I have had great adventures in my life, including Mt.Everest, The Great Wall, The Taj Mahal and more. Hunting and trading treasure, for me, has truly been the adventure of 10 lifetimes. I hope to share it with you with some of my collection.
The 1st coin below is an 8E or 8 Escudo see picture for full description. Due to some photo limitations, I will reproduce the wording on the certificate below so you can appreciate the coin to the fullest. I will add in my part in its story.
The story of my 8 E
Long ago, on a seemingly different planet, I was a Jack of all trades, not because I wasn't focused or didn't know where I was going, but I couldn't figure out how to make a living until I started the Manatee Queen Sightseeing boat in Jupiter, Florida. I ran that with the fever of any entrepreneur and did everything I could do to make income to the fullest to fulfill a dream of going in a sailboat around the world especially to the South Pacific.
Well, to make a long story a bit shorter, it just wasn't to be due to myriad factors, mainly, it kept gettin' more and more expensive as time went by.
I lived on my sailboat and hobnobbed with many characters which is a whole nuther story for another day. Suffice to say, one of the fellows was a treasure hunter who found the San Miguel del Archangel here in the waters off Jupiter Beach. So, I got the idea of finding treasure and when I did, I sold it on the boat.
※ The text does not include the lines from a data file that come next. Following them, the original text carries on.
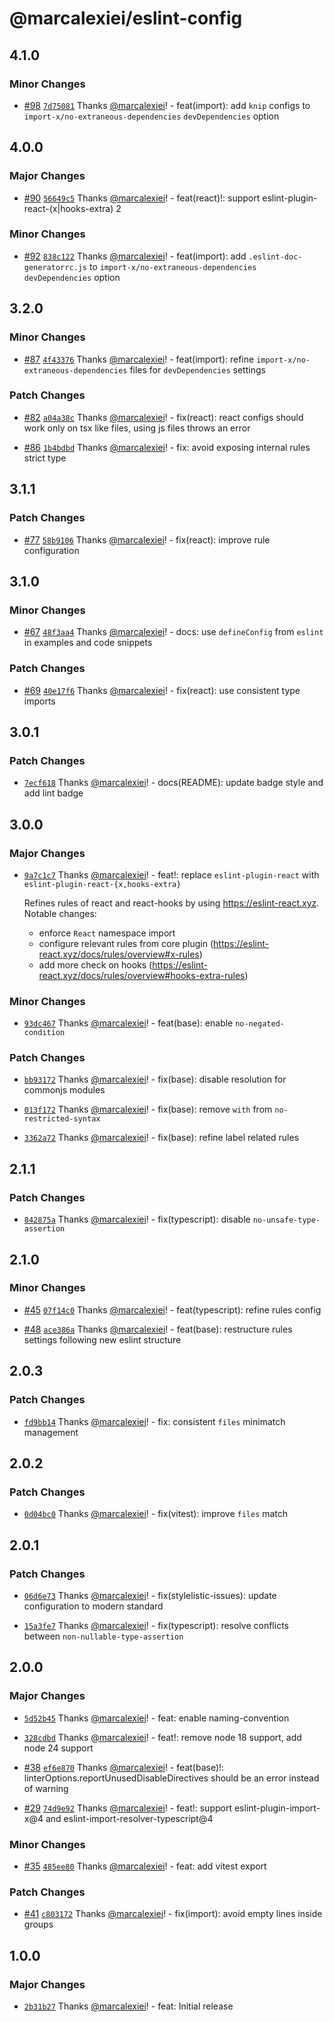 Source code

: # @marcalexiei/eslint-config

## 4.1.0

### Minor Changes

- [#98](https://github.com/marcalexiei/eslint-config/pull/98) [`7d75081`](https://github.com/marcalexiei/eslint-config/commit/7d750810b3d65bb5dbc32eaae412ddc8fb26c3f3) Thanks [@marcalexiei](https://github.com/marcalexiei)! - feat(import): add `knip` configs to `import-x/no-extraneous-dependencies` `devDependencies` option

## 4.0.0

### Major Changes

- [#90](https://github.com/marcalexiei/eslint-config/pull/90) [`56649c5`](https://github.com/marcalexiei/eslint-config/commit/56649c5a23d39ebc7507a066715a994285428cdc) Thanks [@marcalexiei](https://github.com/marcalexiei)! - feat(react)!: support eslint-plugin-react-(x|hooks-extra) 2

### Minor Changes

- [#92](https://github.com/marcalexiei/eslint-config/pull/92) [`838c122`](https://github.com/marcalexiei/eslint-config/commit/838c122c5d9b49de8883bacaed0f280c11fbc503) Thanks [@marcalexiei](https://github.com/marcalexiei)! - feat(import): add `.eslint-doc-generatorrc.js` to `import-x/no-extraneous-dependencies` `devDependencies` option

## 3.2.0

### Minor Changes

- [#87](https://github.com/marcalexiei/eslint-config/pull/87) [`4f43376`](https://github.com/marcalexiei/eslint-config/commit/4f4337629e5e8497cf92fca43fe8751e564b892a) Thanks [@marcalexiei](https://github.com/marcalexiei)! - feat(import): refine `import-x/no-extraneous-dependencies` files for `devDependencies` settings

### Patch Changes

- [#82](https://github.com/marcalexiei/eslint-config/pull/82) [`a04a38c`](https://github.com/marcalexiei/eslint-config/commit/a04a38cd14c47b92831b1cb93e39c106104834d9) Thanks [@marcalexiei](https://github.com/marcalexiei)! - fix(react): react configs should work only on tsx like files, using js files throws an error

- [#86](https://github.com/marcalexiei/eslint-config/pull/86) [`1b4bdbd`](https://github.com/marcalexiei/eslint-config/commit/1b4bdbdcf129c432809cc458bff7eb531f4ba285) Thanks [@marcalexiei](https://github.com/marcalexiei)! - fix: avoid exposing internal rules strict type

## 3.1.1

### Patch Changes

- [#77](https://github.com/marcalexiei/eslint-config/pull/77) [`58b9106`](https://github.com/marcalexiei/eslint-config/commit/58b9106c2e6db4b1585e4dfbd2d4aaa0ed81b0e8) Thanks [@marcalexiei](https://github.com/marcalexiei)! - fix(react): improve rule configuration

## 3.1.0

### Minor Changes

- [#67](https://github.com/marcalexiei/eslint-config/pull/67) [`48f3aa4`](https://github.com/marcalexiei/eslint-config/commit/48f3aa4f14acf804959556f6ead5880b5307e804) Thanks [@marcalexiei](https://github.com/marcalexiei)! - docs: use `defineConfig` from `eslint` in examples and code snippets

### Patch Changes

- [#69](https://github.com/marcalexiei/eslint-config/pull/69) [`40e17f6`](https://github.com/marcalexiei/eslint-config/commit/40e17f6331d67d2af82bcf01cffdcf2192073bfb) Thanks [@marcalexiei](https://github.com/marcalexiei)! - fix(react): use consistent type imports

## 3.0.1

### Patch Changes

- [`7ecf618`](https://github.com/marcalexiei/eslint-config/commit/7ecf618f278505e7a0574a6bab5fbc0451f55b23) Thanks [@marcalexiei](https://github.com/marcalexiei)! - docs(README): update badge style and add lint badge

## 3.0.0

### Major Changes

- [`9a7c1c7`](https://github.com/marcalexiei/eslint-config/commit/9a7c1c7eac0eadf78fa5a692af0bc060cc710280) Thanks [@marcalexiei](https://github.com/marcalexiei)! - feat!: replace `eslint-plugin-react` with `eslint-plugin-react-{x,hooks-extra}`

  Refines rules of react and react-hooks by using <https://eslint-react.xyz>.
  Notable changes:
  - enforce `React` namespace import
  - configure relevant rules from core plugin (<https://eslint-react.xyz/docs/rules/overview#x-rules>)
  - add more check on hooks (<https://eslint-react.xyz/docs/rules/overview#hooks-extra-rules>)

### Minor Changes

- [`93dc467`](https://github.com/marcalexiei/eslint-config/commit/93dc46782db1d5abe04a5fe650cefab40adc5b76) Thanks [@marcalexiei](https://github.com/marcalexiei)! - feat(base): enable `no-negated-condition`

### Patch Changes

- [`bb93172`](https://github.com/marcalexiei/eslint-config/commit/bb93172ba975631623bde7568a8f17536ff82cff) Thanks [@marcalexiei](https://github.com/marcalexiei)! - fix(base): disable resolution for commonjs modules

- [`013f172`](https://github.com/marcalexiei/eslint-config/commit/013f172b2db58ac12232d1bad847e64407e936eb) Thanks [@marcalexiei](https://github.com/marcalexiei)! - fix(base): remove `with` from `no-restricted-syntax`

- [`3362a72`](https://github.com/marcalexiei/eslint-config/commit/3362a72bf080eed4fbfa6accaeae22fdd15ce5e8) Thanks [@marcalexiei](https://github.com/marcalexiei)! - fix(base): refine label related rules

## 2.1.1

### Patch Changes

- [`842875a`](https://github.com/marcalexiei/eslint-config/commit/842875ab2fc7a85cea6e5080ca8967a959965d1c) Thanks [@marcalexiei](https://github.com/marcalexiei)! - fix(typescript): disable `no-unsafe-type-assertion`

## 2.1.0

### Minor Changes

- [#45](https://github.com/marcalexiei/eslint-config/pull/45) [`07f14c0`](https://github.com/marcalexiei/eslint-config/commit/07f14c0e7d83c8789bb77050c85d4f9f79e98c99) Thanks [@marcalexiei](https://github.com/marcalexiei)! - feat(typescript): refine rules config

- [#48](https://github.com/marcalexiei/eslint-config/pull/48) [`ace386a`](https://github.com/marcalexiei/eslint-config/commit/ace386a582b9e8c8a4dfe03adbae4ffcaf8fa274) Thanks [@marcalexiei](https://github.com/marcalexiei)! - feat(base): restructure rules settings following new eslint structure

## 2.0.3

### Patch Changes

- [`fd9bb14`](https://github.com/marcalexiei/eslint-config/commit/fd9bb144fae4f6686547769064cbb4f35e6bb274) Thanks [@marcalexiei](https://github.com/marcalexiei)! - fix: consistent `files` minimatch management

## 2.0.2

### Patch Changes

- [`0d04bc0`](https://github.com/marcalexiei/eslint-config/commit/0d04bc0e045c7b156991177675ce1c39fbc736e2) Thanks [@marcalexiei](https://github.com/marcalexiei)! - fix(vitest): improve `files` match

## 2.0.1

### Patch Changes

- [`06d6e73`](https://github.com/marcalexiei/eslint-config/commit/06d6e7349f9b95f6b70188c278aa7607235851fc) Thanks [@marcalexiei](https://github.com/marcalexiei)! - fix(stylelistic-issues): update configuration to modern standard

- [`15a3fe7`](https://github.com/marcalexiei/eslint-config/commit/15a3fe76520e5f29bd046bf2d8b26e43d68b43c8) Thanks [@marcalexiei](https://github.com/marcalexiei)! - fix(typescript): resolve conflicts between `non-nullable-type-assertion`

## 2.0.0

### Major Changes

- [`5d52b45`](https://github.com/marcalexiei/eslint-config/commit/5d52b45676688e284429c278b7085ab172236d36) Thanks [@marcalexiei](https://github.com/marcalexiei)! - feat: enable naming-convention

- [`328cdbd`](https://github.com/marcalexiei/eslint-config/commit/328cdbdae323aed5365ffb1ffd10511ea7ed6691) Thanks [@marcalexiei](https://github.com/marcalexiei)! - feat!: remove node 18 support, add node 24 support

- [#38](https://github.com/marcalexiei/eslint-config/pull/38) [`ef6e870`](https://github.com/marcalexiei/eslint-config/commit/ef6e8707239dce4c1d78efacbd86cb66b09f32a5) Thanks [@marcalexiei](https://github.com/marcalexiei)! - feat(base)!: linterOptions.reportUnusedDisableDirectives should be an error instead of warning

- [#29](https://github.com/marcalexiei/eslint-config/pull/29) [`74d9e92`](https://github.com/marcalexiei/eslint-config/commit/74d9e92389408f8a6d3e1b37f8b5a5b46784b624) Thanks [@marcalexiei](https://github.com/marcalexiei)! - feat!: support eslint-plugin-import-x@4 and eslint-import-resolver-typescript@4

### Minor Changes

- [#35](https://github.com/marcalexiei/eslint-config/pull/35) [`485ee80`](https://github.com/marcalexiei/eslint-config/commit/485ee800ba14241d14d952cda29fb068e7118d67) Thanks [@marcalexiei](https://github.com/marcalexiei)! - feat: add vitest export

### Patch Changes

- [#41](https://github.com/marcalexiei/eslint-config/pull/41) [`c803172`](https://github.com/marcalexiei/eslint-config/commit/c803172280f6a8c74c4f4ef1df9022d7bd74841b) Thanks [@marcalexiei](https://github.com/marcalexiei)! - fix(import): avoid empty lines inside groups

## 1.0.0

### Major Changes

- [`2b31b27`](https://github.com/marcalexiei/eslint-config/commit/2b31b276bf4015e87a6553e45875e626d08d39a4) Thanks [@marcalexiei](https://github.com/marcalexiei)! - feat: Initial release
That led to buying coins from the El Cazador, which is another whole saga. (I still have two of the coins and we'll get into that later.
ANYWAY, with a huge bite from the Treasure Bug, I started seeking coins to sell by any means: Coin shows, jewelry stores, pawnshops, you name it. I met many more characters.
So, one day, at a local jeweler, I found this 8E in his case, he didn't want it, just took it in for a debt. Well, I bought it and had it for a while. In my wanderings, I met a very important person in the treasure world and come to find out, my coin was hers originally, and through various means, it is now mine. And, the real reason for all this is I am 73, and it's time to pass on my treasures to stronger hands. Read the text about this coin and you will just have to have it.
Sunken Treasure From the adventures of 10 lifetimes
The fabled EIGHT ESCUDO, the romantic heavyweight of the treasure of the Spanish Main, ranks among the rarest and most desirable of the New World coins. Weighing precisely one Spanish ounce*, una onza, the coin is most correctly called by its denomination, Ocho Escudo
(pronounced ess-ku doe). It carries the nicknames, the "doubloon**" and I call it the "Pirates Paycheck". Below are some of the names by which the coin was commonly known. Smaller coins were also issued in silver by the Spanish Colonial Mint and also valued as "Reales". CUATRO (4) Reales, Dos - (2 reales) and un (1) reales (1/4 ounce). And like gold counterparts, were called 'Dos Reales', and so on...or in Spanish,.."La Media Onza" or half an ounce, or the 2 (Dos) was simply called "a reale". The monetary relationships between the gold and silver was a ration of 1 escudo (gold coins were called "escudos"***) equaling 16 silver reales -1 Reale equivalent to 1 dollar during the U.S. Colonial Period.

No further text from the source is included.